*Required action:* Word for word, copy the data that follows and skip its pictures.

[Document images with source code]
★ ★ ★ ★

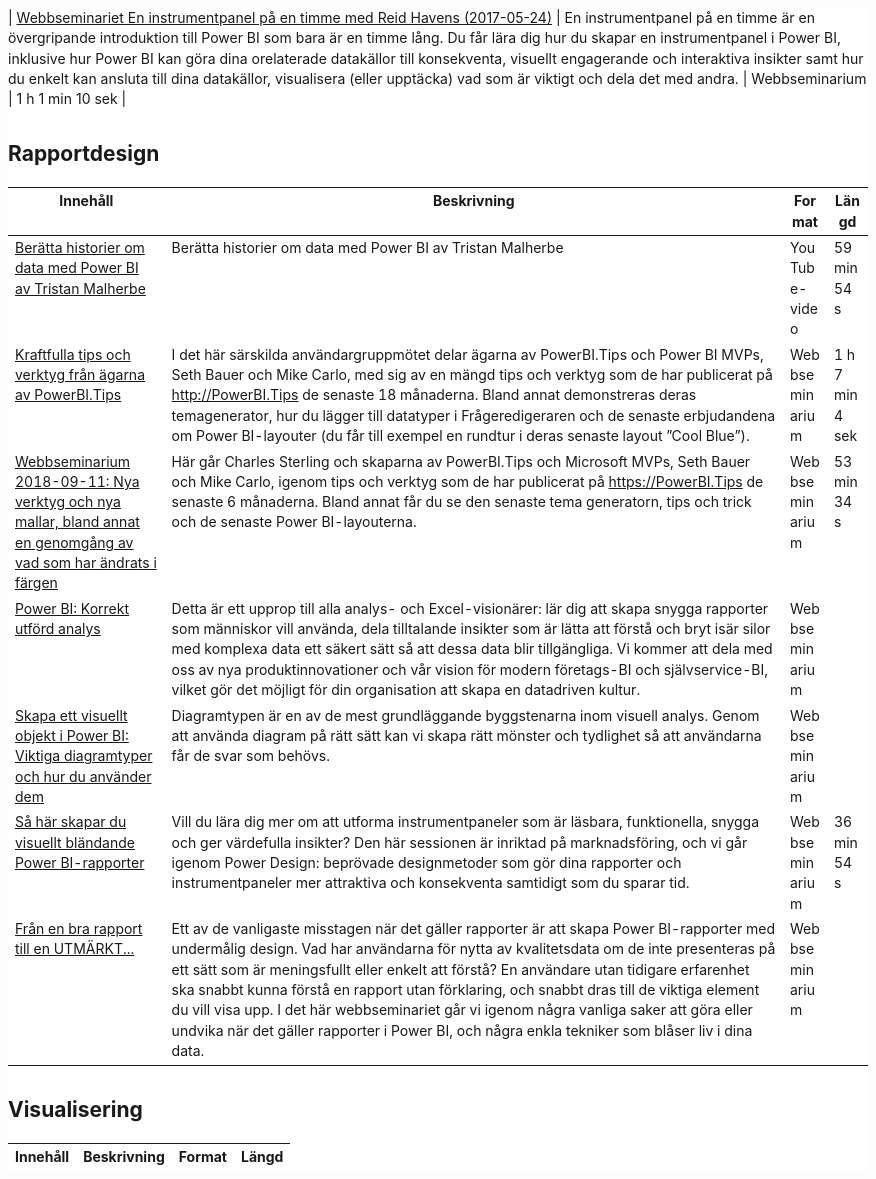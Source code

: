 | [Webbseminariet En instrumentpanel på en timme med Reid Havens (2017-05-24)](https://community.powerbi.com/t5/Webinars-and-Video-Gallery/Dashboard-in-an-Hour-Webinar-with-Reid-Havens-5-24-17/td-p/175975) | En instrumentpanel på en timme är en övergripande introduktion till Power BI som bara är en timme lång. Du får lära dig hur du skapar en instrumentpanel i Power BI, inklusive hur Power BI kan göra dina orelaterade datakällor till konsekventa, visuellt engagerande och interaktiva insikter samt hur du enkelt kan ansluta till dina datakällor, visualisera (eller upptäcka) vad som är viktigt och dela det med andra. | Webbseminarium  | 1 h 1 min 10 sek |
## <a name="report-design"></a>Rapportdesign<a name="report-design"></a>
| Innehåll | Beskrivning  | Format | Längd   |
|-------------------------------------------------------------------------------------------------------------------------------------------|------------------------------------------------------------------------------------------------------------------------------------------------------------------------------------------------------------------------------------------------------------------------------------------------------------------------------------------|---------------------------------------|----------------|
| [Berätta historier om data med Power BI av Tristan Malherbe](https://www.youtube.com/watch?v=egk0suekwHo)  | Berätta historier om data med Power BI av Tristan Malherbe  | YouTube-video | 59 min 54 s    |
| [Kraftfulla tips och verktyg från ägarna av PowerBI.Tips](https://community.powerbi.com/t5/Webinars-and-Video-Gallery/Power-Tricks-Tips-and-Tools-from-the-owners-of-PowerBI-Tips/td-p/382848) | I det här särskilda användargruppmötet delar ägarna av PowerBI.Tips och Power BI MVPs, Seth Bauer och Mike Carlo, med sig av en mängd tips och verktyg som de har publicerat på http://PowerBI.Tips de senaste 18 månaderna. Bland annat demonstreras deras temagenerator, hur du lägger till datatyper i Frågeredigeraren och de senaste erbjudandena om Power BI-layouter (du får till exempel en rundtur i deras senaste layout ”Cool Blue”).  | Webbseminarium       | 1 h 7 min 4 sek |
| [Webbseminarium 2018-09-11: Nya verktyg och nya mallar, bland annat en genomgång av vad som har ändrats i färgen](https://community.powerbi.com/t5/Webinars-and-Video-Gallery/9-11-18-Webinar-New-tools-and-new-templates-including-a/td-p/480220) | Här går Charles Sterling och skaparna av PowerBI.Tips och Microsoft MVPs, Seth Bauer och Mike Carlo, igenom tips och verktyg som de har publicerat på https://PowerBI.Tips de senaste 6 månaderna. Bland annat får du se den senaste tema generatorn, tips och trick och de senaste Power BI-layouterna.  | Webbseminarium       | 53 min 34 s    |
| [Power BI: Korrekt utförd analys](https://info.microsoft.com/CA-PowerBI-WBNR-FY19-11Nov-08-PowerBIAnalyticsDoneRight-MCW0008690_02OnDemandRegistration-ForminBody.html)  | Detta är ett upprop till alla analys- och Excel-visionärer: lär dig att skapa snygga rapporter som människor vill använda, dela tilltalande insikter som är lätta att förstå och bryt isär silor med komplexa data ett säkert sätt så att dessa data blir tillgängliga. Vi kommer att dela med oss av nya produktinnovationer och vår vision för modern företags-BI och självservice-BI, vilket gör det möjligt för din organisation att skapa en datadriven kultur.  | Webbseminarium       |                |
| [Skapa ett visuellt objekt i Power BI: Viktiga diagramtyper och hur du använder dem](https://info.microsoft.com/Make-your-Power-BI-Data-Visual-OnDemandRegistration.html)  | Diagramtypen är en av de mest grundläggande byggstenarna inom visuell analys. Genom att använda diagram på rätt sätt kan vi skapa rätt mönster och tydlighet så att användarna får de svar som behövs.  | Webbseminarium       |                |
| [Så här skapar du visuellt bländande Power BI-rapporter](https://community.powerbi.com/t5/Webinars-and-Video-Gallery/5-3-17-Webinar-How-to-Design-Visually-Stunning-Power-BI-Reports/m-p/168204?Is=Website)   | Vill du lära dig mer om att utforma instrumentpaneler som är läsbara, funktionella, snygga och ger värdefulla insikter? Den här sessionen är inriktad på marknadsföring, och vi går igenom Power Design: beprövade designmetoder som gör dina rapporter och instrumentpaneler mer attraktiva och konsekventa samtidigt som du sparar tid.  | Webbseminarium       | 36 min 54 s  |
| [Från en bra rapport till en UTMÄRKT... ](https://community.powerbi.com/t5/Webinars-and-Video-Gallery/Power-BI-Transforming-A-Report-From-Good-to-GREAT/m-p/315119?Is=Website)  | Ett av de vanligaste misstagen när det gäller rapporter är att skapa Power BI-rapporter med undermålig design. Vad har användarna för nytta av kvalitetsdata om de inte presenteras på ett sätt som är meningsfullt eller enkelt att förstå? En användare utan tidigare erfarenhet ska snabbt kunna förstå en rapport utan förklaring, och snabbt dras till de viktiga element du vill visa upp.  I det här webbseminariet går vi igenom några vanliga saker att göra eller undvika när det gäller rapporter i Power BI, och några enkla tekniker som blåser liv i dina data. | Webbseminarium       |     |
## <a name="visualization"></a>Visualisering<a name="visualization"></a>
| Innehåll | Beskrivning  | Format | Längd   |
|-------------------------------------------------------------------------------------------------------------------------------------------|------------------------------------------------------------------------------------------------------------------------------------------------------------------------------------------------------------------------------------------------------------------------------------------------------------------------------------------|---------------------------------------|----------------|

★ ★ ★ ★

*Expected output:*
Source code

: | [Webbseminariet En instrumentpanel på en timme med Reid Havens (2017-05-24)](https://community.powerbi.com/t5/Webinars-and-Video-Gallery/Dashboard-in-an-Hour-Webinar-with-Reid-Havens-5-24-17/td-p/175975) | En instrumentpanel på en timme är en övergripande introduktion till Power BI som bara är en timme lång. Du får lära dig hur du skapar en instrumentpanel i Power BI, inklusive hur Power BI kan göra dina orelaterade datakällor till konsekventa, visuellt engagerande och interaktiva insikter samt hur du enkelt kan ansluta till dina datakällor, visualisera (eller upptäcka) vad som är viktigt och dela det med andra. | Webbseminarium  | 1 h 1 min 10 sek |
## <a name="report-design"></a>Rapportdesign<a name="report-design"></a>
| Innehåll | Beskrivning  | Format | Längd   |
|-------------------------------------------------------------------------------------------------------------------------------------------|------------------------------------------------------------------------------------------------------------------------------------------------------------------------------------------------------------------------------------------------------------------------------------------------------------------------------------------|---------------------------------------|----------------|
| [Berätta historier om data med Power BI av Tristan Malherbe](https://www.youtube.com/watch?v=egk0suekwHo)  | Berätta historier om data med Power BI av Tristan Malherbe  | YouTube-video | 59 min 54 s    |
| [Kraftfulla tips och verktyg från ägarna av PowerBI.Tips](https://community.powerbi.com/t5/Webinars-and-Video-Gallery/Power-Tricks-Tips-and-Tools-from-the-owners-of-PowerBI-Tips/td-p/382848) | I det här särskilda användargruppmötet delar ägarna av PowerBI.Tips och Power BI MVPs, Seth Bauer och Mike Carlo, med sig av en mängd tips och verktyg som de har publicerat på http://PowerBI.Tips de senaste 18 månaderna. Bland annat demonstreras deras temagenerator, hur du lägger till datatyper i Frågeredigeraren och de senaste erbjudandena om Power BI-layouter (du får till exempel en rundtur i deras senaste layout ”Cool Blue”).  | Webbseminarium       | 1 h 7 min 4 sek |
| [Webbseminarium 2018-09-11: Nya verktyg och nya mallar, bland annat en genomgång av vad som har ändrats i färgen](https://community.powerbi.com/t5/Webinars-and-Video-Gallery/9-11-18-Webinar-New-tools-and-new-templates-including-a/td-p/480220) | Här går Charles Sterling och skaparna av PowerBI.Tips och Microsoft MVPs, Seth Bauer och Mike Carlo, igenom tips och verktyg som de har publicerat på https://PowerBI.Tips de senaste 6 månaderna. Bland annat får du se den senaste tema generatorn, tips och trick och de senaste Power BI-layouterna.  | Webbseminarium       | 53 min 34 s    |
| [Power BI: Korrekt utförd analys](https://info.microsoft.com/CA-PowerBI-WBNR-FY19-11Nov-08-PowerBIAnalyticsDoneRight-MCW0008690_02OnDemandRegistration-ForminBody.html)  | Detta är ett upprop till alla analys- och Excel-visionärer: lär dig att skapa snygga rapporter som människor vill använda, dela tilltalande insikter som är lätta att förstå och bryt isär silor med komplexa data ett säkert sätt så att dessa data blir tillgängliga. Vi kommer att dela med oss av nya produktinnovationer och vår vision för modern företags-BI och självservice-BI, vilket gör det möjligt för din organisation att skapa en datadriven kultur.  | Webbseminarium       |                |
| [Skapa ett visuellt objekt i Power BI: Viktiga diagramtyper och hur du använder dem](https://info.microsoft.com/Make-your-Power-BI-Data-Visual-OnDemandRegistration.html)  | Diagramtypen är en av de mest grundläggande byggstenarna inom visuell analys. Genom att använda diagram på rätt sätt kan vi skapa rätt mönster och tydlighet så att användarna får de svar som behövs.  | Webbseminarium       |                |
| [Så här skapar du visuellt bländande Power BI-rapporter](https://community.powerbi.com/t5/Webinars-and-Video-Gallery/5-3-17-Webinar-How-to-Design-Visually-Stunning-Power-BI-Reports/m-p/168204?Is=Website)   | Vill du lära dig mer om att utforma instrumentpaneler som är läsbara, funktionella, snygga och ger värdefulla insikter? Den här sessionen är inriktad på marknadsföring, och vi går igenom Power Design: beprövade designmetoder som gör dina rapporter och instrumentpaneler mer attraktiva och konsekventa samtidigt som du sparar tid.  | Webbseminarium       | 36 min 54 s  |
| [Från en bra rapport till en UTMÄRKT... ](https://community.powerbi.com/t5/Webinars-and-Video-Gallery/Power-BI-Transforming-A-Report-From-Good-to-GREAT/m-p/315119?Is=Website)  | Ett av de vanligaste misstagen när det gäller rapporter är att skapa Power BI-rapporter med undermålig design. Vad har användarna för nytta av kvalitetsdata om de inte presenteras på ett sätt som är meningsfullt eller enkelt att förstå? En användare utan tidigare erfarenhet ska snabbt kunna förstå en rapport utan förklaring, och snabbt dras till de viktiga element du vill visa upp.  I det här webbseminariet går vi igenom några vanliga saker att göra eller undvika när det gäller rapporter i Power BI, och några enkla tekniker som blåser liv i dina data. | Webbseminarium       |     |
## <a name="visualization"></a>Visualisering<a name="visualization"></a>
| Innehåll | Beskrivning  | Format | Längd   |
|-------------------------------------------------------------------------------------------------------------------------------------------|------------------------------------------------------------------------------------------------------------------------------------------------------------------------------------------------------------------------------------------------------------------------------------------------------------------------------------------|---------------------------------------|----------------|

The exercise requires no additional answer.